In my more realistic fantasy world, we might not be able to restore constitutional limits on Washington, but at least we could reform the tax code so that revenues were generated in a less destructive fashion.

That’s why I’m a big advocate of a simple and fair flat tax, which has several desirable features.

The rate is as low as possible, to minimize penalties on productive behavior.

There’s no double taxation, so no more bias against saving and investment.

And there are no distorting loopholes that bribe people into inefficient choices.

But not everyone is on board, The class-warfare crowd will never like a flat tax. AndWashington insiders hate tax reform because it undermines their power.

But there are also sensible people who are hesitant to back fundamental reform.

Consider what Reihan Salam just wrote for National Review. He starts with a reasonably fair description of the proposal.

The original flat tax, championed by the economists Robert Hall and Alvin Rabushka, which formed the basis of Steve Forbes’s flat-tax proposal in 1996, is a single-rate tax on consumption, with a substantial exemption to make the tax progressive at the low end of the household-income distribution.

Though if I want to nit-pick, I could point out that the flat tax has effective progressivity across all incomes because the family-based exemption is available to everyone.
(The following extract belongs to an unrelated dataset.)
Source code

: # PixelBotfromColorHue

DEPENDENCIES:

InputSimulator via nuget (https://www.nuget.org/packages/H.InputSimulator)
As such, a poor household pays nothing. A middle-income household might have an effective tax rate of 12 percent. And the tax rate for Bill Gates would be asymptotically approaching 17 percent (or whatever the statutory rate is).

My far greater concerns arise when Reihan delves into economic analysis.

…the Hall-Rabushka tax would be highly regressive, in part because high-income households tend to consume less of their income than lower-income households and because investment income would not be taxed (or rather double-taxed).

This is a very schizophrenic passage since he makes a claim of regressivity even though he acknowledged that the flat tax has effective progressivity just a few sentences earlier.

And since he admits that the flat tax actually does tax income that is saved and invested (but only one time rather than over and over again, ascan happen in the current system), it’s puzzling why he says the system is “highly regressive.”

If he simply said the flat tax was far less progressive (i.e., less discriminatory) than the current system, that would have been fine.

Here’s the next passage that rubbed me the wrong way.

…there is some dispute over whether ending the double taxation of savings would yield significant growth dividends. Chris William Sanchirico of Penn Law School takes a skeptical view in a review of the academic research on the subject, in part because cutting capital-income taxation as part of a revenue-neutral reform would require offsetting increases in labor-income taxation, which would dampen long-term economic growth in their own right.

I’m not even sure where to start. First, Reihan seems to dismiss the role of dynamic scoring in enabling low tax rates on labor. Second, he cites just one professor about growth effects and overlooks the overwhelming evidence from other perspectives. And third, he says the flat tax would be revenue neutral, when virtually every plan that’s been proposed combines tax reform with a tax cut.

On a somewhat more positive note, Reihan then suggests that lawmakers instead embrace “universal savings accounts” as an alternative to sweeping tax reform.

Instead of campaigning for a flat tax, GOP candidates ought to consider backing Universal Savings Accounts (USAs)… The main difference between USAs and Roth IRAs is that “withdrawals could be made at any time for any reason,” a change that would make the accounts far more attractive to far more people. …Unlike a wholesale shift to consumption taxation, USAs with a contribution limit are a modest step in the same general direction, which future reformers can build on.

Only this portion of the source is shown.